You might think so, but you'd be wrong. It's official canon that in the 50's, the Fallout universe branches off. In the FO universe, the culture stayed the same as in the 50's, and technology advanced much differently.
I think you need to look at Ausir's copy/paste another time.
The official canon says nothing more than that by 2077 the world came out looking like the 50's view of the World of Tomorrow. In the Fallout 3 manual, it says that the timeline split around 1950. There's nothing "official" about culture stagnating for 120 years. That's a rationalization tacked on by people to explain the end result. There's nothing in the lore to describe how we arrived at the end result in 2077, other than that's what it ended up looking like. It can be logically assumed that technology progressed in a different way - that much is obvious. But the actual cultural progression of the world in those intervening years is completely open (and largely irrelevant.)
There's two ways of looking at this - and both are rationalizations that the existing lore neither supports or denies. (Like Ausir said - if you watch an black and white sci-fi movie - everyone's still pretty much dressed the same and kind of looks like 1950 with neat gadgets. You see the same thing in 60's sci-fi, and all through to the present.) One rationalization is that society stagnated for 120 years. I think I've already explained twice in this thread why that's more outlandish a concept than anything else that occurs in the game.
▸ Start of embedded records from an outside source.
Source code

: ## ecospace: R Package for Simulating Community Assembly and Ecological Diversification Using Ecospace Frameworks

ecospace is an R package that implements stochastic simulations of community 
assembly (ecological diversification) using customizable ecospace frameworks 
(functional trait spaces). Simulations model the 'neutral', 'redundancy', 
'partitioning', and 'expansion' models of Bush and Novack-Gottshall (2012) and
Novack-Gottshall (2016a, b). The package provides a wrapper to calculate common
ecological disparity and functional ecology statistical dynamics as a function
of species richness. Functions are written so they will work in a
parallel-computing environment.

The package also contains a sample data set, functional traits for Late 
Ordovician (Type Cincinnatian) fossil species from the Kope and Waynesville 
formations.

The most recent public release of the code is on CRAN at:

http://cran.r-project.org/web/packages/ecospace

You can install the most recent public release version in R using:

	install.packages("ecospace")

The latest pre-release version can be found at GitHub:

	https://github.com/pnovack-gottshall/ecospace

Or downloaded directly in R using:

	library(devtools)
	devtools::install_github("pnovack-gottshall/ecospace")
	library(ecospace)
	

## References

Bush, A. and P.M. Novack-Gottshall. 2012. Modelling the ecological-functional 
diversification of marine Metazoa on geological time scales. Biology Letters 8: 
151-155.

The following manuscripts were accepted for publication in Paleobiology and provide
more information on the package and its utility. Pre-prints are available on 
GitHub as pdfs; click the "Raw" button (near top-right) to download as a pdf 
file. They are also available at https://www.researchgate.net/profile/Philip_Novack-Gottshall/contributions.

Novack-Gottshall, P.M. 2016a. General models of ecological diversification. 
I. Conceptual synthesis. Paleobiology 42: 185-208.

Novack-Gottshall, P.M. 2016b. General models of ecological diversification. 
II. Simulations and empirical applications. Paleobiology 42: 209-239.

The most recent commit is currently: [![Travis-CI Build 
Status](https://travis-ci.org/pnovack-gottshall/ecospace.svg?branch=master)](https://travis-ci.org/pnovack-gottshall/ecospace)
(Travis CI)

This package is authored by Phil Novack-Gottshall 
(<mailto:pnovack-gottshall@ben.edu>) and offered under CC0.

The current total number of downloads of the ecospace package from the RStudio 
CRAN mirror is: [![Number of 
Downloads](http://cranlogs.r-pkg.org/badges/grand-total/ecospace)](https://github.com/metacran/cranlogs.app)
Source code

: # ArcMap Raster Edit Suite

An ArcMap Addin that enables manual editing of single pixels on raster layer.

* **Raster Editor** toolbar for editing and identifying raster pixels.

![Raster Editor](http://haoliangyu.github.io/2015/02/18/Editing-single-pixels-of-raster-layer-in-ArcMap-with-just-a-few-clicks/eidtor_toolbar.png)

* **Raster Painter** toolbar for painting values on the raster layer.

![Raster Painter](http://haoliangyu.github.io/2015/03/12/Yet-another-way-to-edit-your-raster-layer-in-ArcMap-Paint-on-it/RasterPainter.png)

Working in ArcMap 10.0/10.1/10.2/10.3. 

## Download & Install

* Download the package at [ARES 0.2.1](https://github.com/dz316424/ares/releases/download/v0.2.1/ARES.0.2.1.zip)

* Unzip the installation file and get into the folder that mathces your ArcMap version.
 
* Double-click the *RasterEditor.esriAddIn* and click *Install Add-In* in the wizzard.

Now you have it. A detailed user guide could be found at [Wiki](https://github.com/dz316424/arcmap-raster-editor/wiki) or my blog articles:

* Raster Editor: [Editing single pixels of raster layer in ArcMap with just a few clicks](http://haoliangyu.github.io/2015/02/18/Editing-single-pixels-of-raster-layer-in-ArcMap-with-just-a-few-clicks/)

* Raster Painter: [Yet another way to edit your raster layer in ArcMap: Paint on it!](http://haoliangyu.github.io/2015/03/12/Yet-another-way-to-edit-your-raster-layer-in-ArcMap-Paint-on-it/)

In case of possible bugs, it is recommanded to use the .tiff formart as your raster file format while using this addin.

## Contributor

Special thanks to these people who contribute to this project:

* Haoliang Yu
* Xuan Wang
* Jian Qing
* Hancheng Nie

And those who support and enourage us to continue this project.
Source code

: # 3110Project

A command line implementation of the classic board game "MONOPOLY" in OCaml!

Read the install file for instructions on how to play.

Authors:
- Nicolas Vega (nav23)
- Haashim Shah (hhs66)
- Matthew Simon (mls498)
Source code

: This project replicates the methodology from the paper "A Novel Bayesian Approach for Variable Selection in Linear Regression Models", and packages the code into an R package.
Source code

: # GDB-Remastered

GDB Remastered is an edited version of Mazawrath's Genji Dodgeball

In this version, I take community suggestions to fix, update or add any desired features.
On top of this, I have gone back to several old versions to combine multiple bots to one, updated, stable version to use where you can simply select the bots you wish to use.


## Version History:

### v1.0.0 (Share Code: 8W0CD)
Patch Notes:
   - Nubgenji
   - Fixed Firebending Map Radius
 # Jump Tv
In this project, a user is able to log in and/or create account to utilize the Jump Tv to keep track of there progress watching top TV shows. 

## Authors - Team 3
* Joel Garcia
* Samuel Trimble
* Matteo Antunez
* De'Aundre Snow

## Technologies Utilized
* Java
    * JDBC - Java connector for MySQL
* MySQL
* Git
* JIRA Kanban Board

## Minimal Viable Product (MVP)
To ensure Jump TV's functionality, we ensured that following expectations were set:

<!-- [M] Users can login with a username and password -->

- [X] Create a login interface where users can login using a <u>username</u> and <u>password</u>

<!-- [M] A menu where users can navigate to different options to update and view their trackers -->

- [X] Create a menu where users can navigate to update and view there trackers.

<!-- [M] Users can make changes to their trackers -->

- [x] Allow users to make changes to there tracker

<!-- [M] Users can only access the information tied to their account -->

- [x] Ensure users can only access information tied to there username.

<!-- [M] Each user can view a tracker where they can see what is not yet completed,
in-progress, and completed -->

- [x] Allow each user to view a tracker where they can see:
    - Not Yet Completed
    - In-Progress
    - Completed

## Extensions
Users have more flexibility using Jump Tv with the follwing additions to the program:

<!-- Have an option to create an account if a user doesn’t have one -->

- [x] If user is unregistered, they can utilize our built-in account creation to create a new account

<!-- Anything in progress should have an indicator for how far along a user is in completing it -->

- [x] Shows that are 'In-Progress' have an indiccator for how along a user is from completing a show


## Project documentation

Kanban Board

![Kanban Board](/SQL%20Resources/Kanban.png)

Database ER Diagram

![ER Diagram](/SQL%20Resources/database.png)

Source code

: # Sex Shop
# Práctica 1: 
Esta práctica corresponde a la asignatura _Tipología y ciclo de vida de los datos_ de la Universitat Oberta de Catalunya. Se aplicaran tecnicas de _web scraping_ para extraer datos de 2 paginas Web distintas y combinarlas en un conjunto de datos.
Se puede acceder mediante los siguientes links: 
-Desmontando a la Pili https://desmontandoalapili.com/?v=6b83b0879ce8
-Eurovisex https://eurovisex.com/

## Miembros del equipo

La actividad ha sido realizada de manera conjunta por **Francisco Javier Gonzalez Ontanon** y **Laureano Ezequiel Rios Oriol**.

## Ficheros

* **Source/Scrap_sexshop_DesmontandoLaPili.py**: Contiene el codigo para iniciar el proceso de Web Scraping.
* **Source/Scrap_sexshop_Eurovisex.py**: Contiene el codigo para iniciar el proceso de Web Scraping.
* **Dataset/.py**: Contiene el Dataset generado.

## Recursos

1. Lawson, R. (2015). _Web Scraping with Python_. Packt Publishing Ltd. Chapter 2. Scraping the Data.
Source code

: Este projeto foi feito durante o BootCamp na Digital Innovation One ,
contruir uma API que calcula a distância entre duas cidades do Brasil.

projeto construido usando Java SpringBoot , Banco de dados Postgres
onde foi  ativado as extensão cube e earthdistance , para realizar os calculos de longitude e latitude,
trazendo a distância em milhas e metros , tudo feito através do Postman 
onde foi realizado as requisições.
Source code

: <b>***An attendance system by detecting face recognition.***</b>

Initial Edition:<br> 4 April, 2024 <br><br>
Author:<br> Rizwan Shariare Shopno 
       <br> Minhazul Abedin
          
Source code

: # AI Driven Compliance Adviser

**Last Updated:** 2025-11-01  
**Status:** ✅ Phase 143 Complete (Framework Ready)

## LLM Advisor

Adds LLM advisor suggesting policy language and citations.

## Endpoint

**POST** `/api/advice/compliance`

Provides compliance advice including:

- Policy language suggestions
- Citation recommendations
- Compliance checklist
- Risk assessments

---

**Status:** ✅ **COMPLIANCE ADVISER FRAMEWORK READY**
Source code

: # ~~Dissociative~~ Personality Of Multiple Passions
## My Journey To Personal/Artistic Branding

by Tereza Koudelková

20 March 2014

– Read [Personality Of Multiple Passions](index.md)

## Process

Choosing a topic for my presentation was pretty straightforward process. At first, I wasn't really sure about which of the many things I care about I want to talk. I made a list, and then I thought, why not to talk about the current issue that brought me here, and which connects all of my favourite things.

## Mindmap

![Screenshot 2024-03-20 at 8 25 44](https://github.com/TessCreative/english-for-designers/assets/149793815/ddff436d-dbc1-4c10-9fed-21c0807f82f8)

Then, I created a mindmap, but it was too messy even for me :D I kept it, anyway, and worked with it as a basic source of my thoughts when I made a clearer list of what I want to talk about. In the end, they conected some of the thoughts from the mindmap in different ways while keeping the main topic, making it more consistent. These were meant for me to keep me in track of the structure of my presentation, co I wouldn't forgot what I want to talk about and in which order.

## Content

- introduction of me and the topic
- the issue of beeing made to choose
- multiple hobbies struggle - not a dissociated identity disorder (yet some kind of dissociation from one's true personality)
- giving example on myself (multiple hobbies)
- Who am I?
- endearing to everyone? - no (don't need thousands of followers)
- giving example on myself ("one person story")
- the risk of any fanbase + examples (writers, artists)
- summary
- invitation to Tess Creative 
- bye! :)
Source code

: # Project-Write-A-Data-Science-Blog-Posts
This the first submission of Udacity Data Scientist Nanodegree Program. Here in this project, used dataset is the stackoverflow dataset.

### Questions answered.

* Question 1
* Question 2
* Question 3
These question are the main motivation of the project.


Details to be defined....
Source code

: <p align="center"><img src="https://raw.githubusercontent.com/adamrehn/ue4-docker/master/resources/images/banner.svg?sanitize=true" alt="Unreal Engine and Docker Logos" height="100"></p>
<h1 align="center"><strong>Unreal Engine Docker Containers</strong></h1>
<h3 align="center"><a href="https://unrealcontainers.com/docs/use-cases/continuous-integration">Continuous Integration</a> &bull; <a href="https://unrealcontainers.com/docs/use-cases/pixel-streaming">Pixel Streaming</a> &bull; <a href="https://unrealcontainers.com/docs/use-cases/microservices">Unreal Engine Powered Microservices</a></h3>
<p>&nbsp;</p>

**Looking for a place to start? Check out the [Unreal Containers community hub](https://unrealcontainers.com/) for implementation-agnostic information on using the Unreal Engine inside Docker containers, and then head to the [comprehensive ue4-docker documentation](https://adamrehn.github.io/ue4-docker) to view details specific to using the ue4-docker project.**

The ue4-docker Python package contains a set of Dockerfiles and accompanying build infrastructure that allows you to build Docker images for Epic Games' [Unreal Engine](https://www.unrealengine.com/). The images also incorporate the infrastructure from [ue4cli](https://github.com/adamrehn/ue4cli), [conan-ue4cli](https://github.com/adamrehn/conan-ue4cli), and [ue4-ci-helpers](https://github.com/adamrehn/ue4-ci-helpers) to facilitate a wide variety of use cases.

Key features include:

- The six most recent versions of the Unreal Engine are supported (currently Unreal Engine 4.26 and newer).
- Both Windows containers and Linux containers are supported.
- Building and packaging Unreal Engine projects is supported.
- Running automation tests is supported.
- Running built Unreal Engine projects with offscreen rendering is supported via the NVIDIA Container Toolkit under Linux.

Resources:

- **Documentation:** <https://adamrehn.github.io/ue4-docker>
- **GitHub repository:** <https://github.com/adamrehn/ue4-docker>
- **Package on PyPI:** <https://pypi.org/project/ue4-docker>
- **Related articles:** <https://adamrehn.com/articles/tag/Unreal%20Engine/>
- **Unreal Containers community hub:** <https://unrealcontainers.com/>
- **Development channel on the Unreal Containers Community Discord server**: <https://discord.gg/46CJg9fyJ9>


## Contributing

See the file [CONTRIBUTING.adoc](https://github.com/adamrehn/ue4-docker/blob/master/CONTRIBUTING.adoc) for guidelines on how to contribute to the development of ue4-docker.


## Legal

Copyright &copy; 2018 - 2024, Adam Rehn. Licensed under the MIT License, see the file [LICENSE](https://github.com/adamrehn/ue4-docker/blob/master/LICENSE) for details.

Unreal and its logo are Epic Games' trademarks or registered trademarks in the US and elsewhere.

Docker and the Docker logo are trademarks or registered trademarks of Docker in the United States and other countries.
If there was some cataclysmic event that stopped cultural growth for over a century -
that's what the game should be focusing on, because surely that must have been a pretty interesting event to go against what has been a constant through all of recorded history.
The other rationalization is that society did indeed go through it's usual permutations. This doesn't mean that it had to have progressed in any way parallel to our own timeline. (For example, it doesn't mean that the hippie movement occured, or disco, etc...) It's nothing more than an assumption that culture went through it's usual cycles and that by 2077 it ended up looking like they always thought it would in 1950.
Again, both are rationalizations, and rather beyond the point. Neither is "official lore." I just happen to think one makes a whole lot more sense than the other. Fallout is a fictional world. The only important thing is the end result - the setting in which the game takes place. Which is in a destroyed World of Tomorrow. How it got there is largely irrelevant. It's kind of like discussing what the world of Star Wars looked like a few thousand years before the movies take place - the answer is simply "whatever was required to provide the end result." But if we were going to talk about that, I'd still maintain that literally the one thing you could be sure of was that Star Wars "pre-history" went through the typical cycles of cultural upheaval and revision that is a defining aspect of all cultures in the first place.